A Hong Kong current affairs journalist interested in travel and addicted to text.

The emperor knows

01 2015 | Issue 1

When ministers in ancient times reported to the Chinese emperor, he would say in response, “The Emperor knows.” Who would have thought that phrase would today become a hot commodity in the creative industry?


Taipei’s National Palace Museum started selling rolls of sticky tape printed with the slogan “The Emperor Knows” in July 2013. The text is written in the official style of the Qing Emperor Kangxi. Up to this July, the museum has sold over 140,000 units of the tape. At TW$200 a box, it’s brought in TW$28 million in sales for the museum. The item ranked fifth in an award for Taiwan’s top 100 creative industries hosted by La Vie magazine.


But the museum’s best-selling item isn’t this Qing-inspired roll of tape. Instead, the best-sellers are souvenirs spawned from the crown jewel of the museum, the “jade cabbage”, including key rings, mobile phone straps, wine openers and hundreds of other items. The jade cabbage, as it’s known, is a treasure of the Qing court. It is a cabbage-shaped artefact carved from a natural block of jade, and is said to be a favourite of the Empress Dowager Cixi. According to Taiwanese media earlier this year, souvenirs based on the jade cabbage net about TW$140 million a year, or one-fifth of the total revenue of the National Palace Museum.


So what does it take for a museum to stand out in the creative industry?


In fact, the museum started off only with printing postcards and replicating artefacts until 1983 when Chinese scholar Chin Hsiao-yi became director of the museum. Chin was an advisor to both Taiwanese presidents Chiang Kai-shek and Chiang Ching-kuo, and was an expert in Confucian classics. Upon his appointment, he vowed to at once preserve the museum’s history while modernising it, and to combine the arts with everyday life, setting the museum on a new path in the creative industry.


On the one hand, this increases revenue for the museum, and on the other it allows visitors to bring back a piece of the museum home with them and spread the message of art.
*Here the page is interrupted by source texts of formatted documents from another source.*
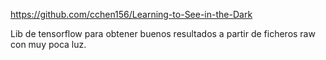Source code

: https://github.com/cchen156/Learning-to-See-in-the-Dark

Lib de tensorflow para obtener buenos resultados a partir de ficheros raw con muy poca luz.
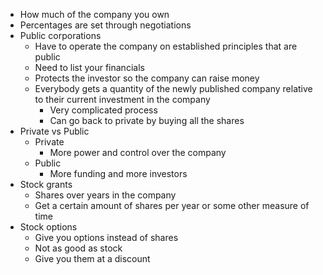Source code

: - How much of the company you own 
- Percentages are set through negotiations 
- Public corporations 
	- Have to operate the company on established principles that are public
	- Need to list your financials 
	- Protects the investor so the company can raise money 
	- Everybody gets a quantity of the newly published company relative to their current investment in the company 
		- Very complicated process
		- Can go back to private by buying all the shares 
- Private vs Public
	- Private
		- More power and control over the company
	- Public 
		- More funding and more investors
- Stock grants 
	- Shares over years in the company 
	- Get a certain amount of shares per year or some other measure of time
- Stock options
	- Give you options instead of shares 
	- Not as good as stock
	- Give you them at a discount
Many licensed manufacturers of souvenirs for the museum have also blossomed into small or medium businesses, expanding their operations to mainland China.


Furthermore, the National Palace Museum is also publishing monthly and quarterly magazines to educate people further about its events and exhibitions.
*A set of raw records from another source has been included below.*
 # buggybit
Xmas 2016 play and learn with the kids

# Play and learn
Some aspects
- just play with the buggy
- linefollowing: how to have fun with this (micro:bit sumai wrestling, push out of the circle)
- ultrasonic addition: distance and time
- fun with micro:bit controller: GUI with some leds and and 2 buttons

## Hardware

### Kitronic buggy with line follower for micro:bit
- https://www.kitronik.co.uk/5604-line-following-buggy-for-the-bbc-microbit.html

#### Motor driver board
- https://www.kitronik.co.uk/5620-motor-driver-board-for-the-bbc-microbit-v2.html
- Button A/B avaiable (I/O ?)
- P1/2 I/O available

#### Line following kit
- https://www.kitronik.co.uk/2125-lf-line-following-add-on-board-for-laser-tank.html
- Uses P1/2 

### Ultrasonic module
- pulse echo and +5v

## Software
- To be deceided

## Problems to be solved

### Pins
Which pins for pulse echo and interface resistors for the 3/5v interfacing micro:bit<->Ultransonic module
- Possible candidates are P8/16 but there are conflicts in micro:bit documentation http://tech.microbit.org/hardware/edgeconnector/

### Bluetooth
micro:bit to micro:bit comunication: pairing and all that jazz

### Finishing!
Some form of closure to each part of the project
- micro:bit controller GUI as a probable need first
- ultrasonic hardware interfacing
To enter overseas markets, the museum has also teamed up with well-known brands, producing a Qing Dynasty-themed homeware collection with Italy’s Alessi, for example, as well as a line of ceramics decorated with Chinese paintings in collaboration with Taiwan’s Franz Collection.
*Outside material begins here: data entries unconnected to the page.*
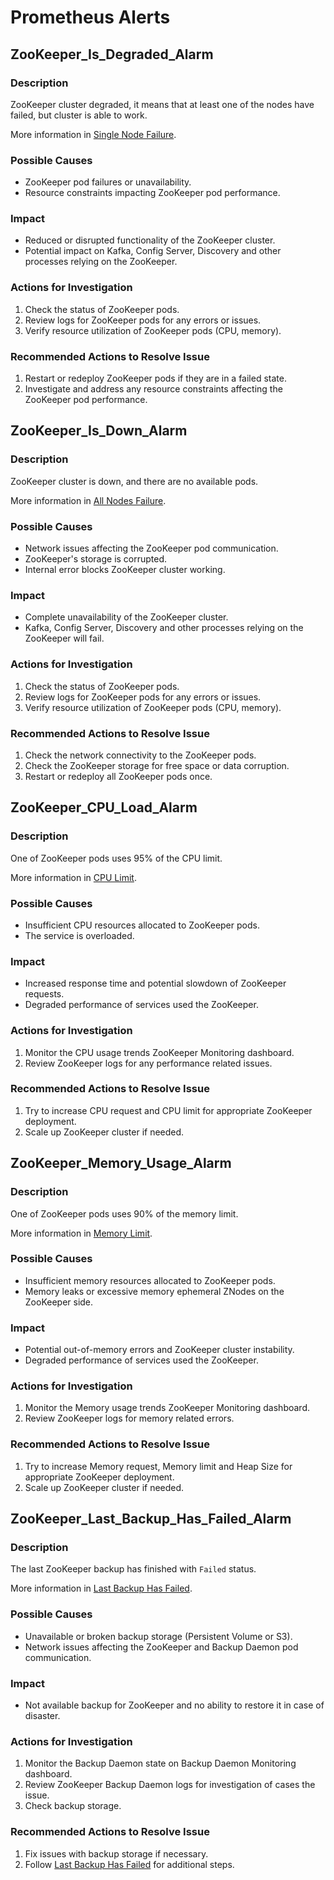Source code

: # Prometheus Alerts

## ZooKeeper_Is_Degraded_Alarm

### Description

ZooKeeper cluster degraded, it means that at least one of the nodes have failed, but cluster is able to work.

More information in [Single Node Failure](./troubleshooting.md#single-node-failure).

### Possible Causes

- ZooKeeper pod failures or unavailability.
- Resource constraints impacting ZooKeeper pod performance.

### Impact

- Reduced or disrupted functionality of the ZooKeeper cluster.
- Potential impact on Kafka, Config Server, Discovery and other processes relying on the ZooKeeper.

### Actions for Investigation

1. Check the status of ZooKeeper pods.
2. Review logs for ZooKeeper pods for any errors or issues.
3. Verify resource utilization of ZooKeeper pods (CPU, memory).

### Recommended Actions to Resolve Issue

1. Restart or redeploy ZooKeeper pods if they are in a failed state.
2. Investigate and address any resource constraints affecting the ZooKeeper pod performance.

## ZooKeeper_Is_Down_Alarm

### Description

ZooKeeper cluster is down, and there are no available pods.

More information in [All Nodes Failure](./troubleshooting.md#all-nodes-failure).

### Possible Causes

- Network issues affecting the ZooKeeper pod communication.
- ZooKeeper's storage is corrupted.
- Internal error blocks ZooKeeper cluster working.

### Impact

- Complete unavailability of the ZooKeeper cluster.
- Kafka, Config Server, Discovery and other processes relying on the ZooKeeper will fail.

### Actions for Investigation

1. Check the status of ZooKeeper pods.
2. Review logs for ZooKeeper pods for any errors or issues.
3. Verify resource utilization of ZooKeeper pods (CPU, memory).

### Recommended Actions to Resolve Issue

1. Check the network connectivity to the ZooKeeper pods.
2. Check the ZooKeeper storage for free space or data corruption.
3. Restart or redeploy all ZooKeeper pods once.

## ZooKeeper_CPU_Load_Alarm

### Description

One of ZooKeeper pods uses 95% of the CPU limit.

More information in [CPU Limit](./troubleshooting.md#cpu-limit).

### Possible Causes

- Insufficient CPU resources allocated to ZooKeeper pods.
- The service is overloaded.

### Impact

- Increased response time and potential slowdown of ZooKeeper requests.
- Degraded performance of services used the ZooKeeper.

### Actions for Investigation

1. Monitor the CPU usage trends ZooKeeper Monitoring dashboard.
2. Review ZooKeeper logs for any performance related issues.

### Recommended Actions to Resolve Issue

1. Try to increase CPU request and CPU limit for appropriate ZooKeeper deployment.
2. Scale up ZooKeeper cluster if needed.

## ZooKeeper_Memory_Usage_Alarm

### Description

One of ZooKeeper pods uses 90% of the memory limit.

More information in [Memory Limit](./troubleshooting.md#memory-limit).

### Possible Causes

- Insufficient memory resources allocated to ZooKeeper pods.
- Memory leaks or excessive memory ephemeral ZNodes on the ZooKeeper side.

### Impact

- Potential out-of-memory errors and ZooKeeper cluster instability.
- Degraded performance of services used the ZooKeeper.

### Actions for Investigation

1. Monitor the Memory usage trends ZooKeeper Monitoring dashboard.
2. Review ZooKeeper logs for memory related errors.

### Recommended Actions to Resolve Issue

1. Try to increase Memory request, Memory limit and Heap Size for appropriate ZooKeeper deployment.
2. Scale up ZooKeeper cluster if needed.

## ZooKeeper_Last_Backup_Has_Failed_Alarm

### Description

The last ZooKeeper backup has finished with `Failed` status.

More information in [Last Backup Has Failed](./troubleshooting.md#last-backup-has-failed).

### Possible Causes

- Unavailable or broken backup storage (Persistent Volume or S3).
- Network issues affecting the ZooKeeper and Backup Daemon pod communication.

### Impact

- Not available backup for ZooKeeper and no ability to restore it in case of disaster.

### Actions for Investigation

1. Monitor the Backup Daemon state on Backup Daemon Monitoring dashboard.
2. Review ZooKeeper Backup Daemon logs for investigation of cases the issue.
3. Check backup storage.

### Recommended Actions to Resolve Issue

1. Fix issues with backup storage if necessary.
2. Follow [Last Backup Has Failed](./troubleshooting.md#last-backup-has-failed) for additional steps.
It’s inevitable that the museum’s products would attract counterfeiters in mainland China, who sell these items online on places like Taobao. At first, the museum only planned to deal with the matter through the mechanism of cross-strait discussions. It later established an intellectual property protection task force, employing legal professionals to investigate these counterfeit incidents to hold those responsible accountable even on the mainland. The National Palace Museum rightly decided to get into the creative industry, but it also underscores that the museum needs to respond to global trends and keep up with the times.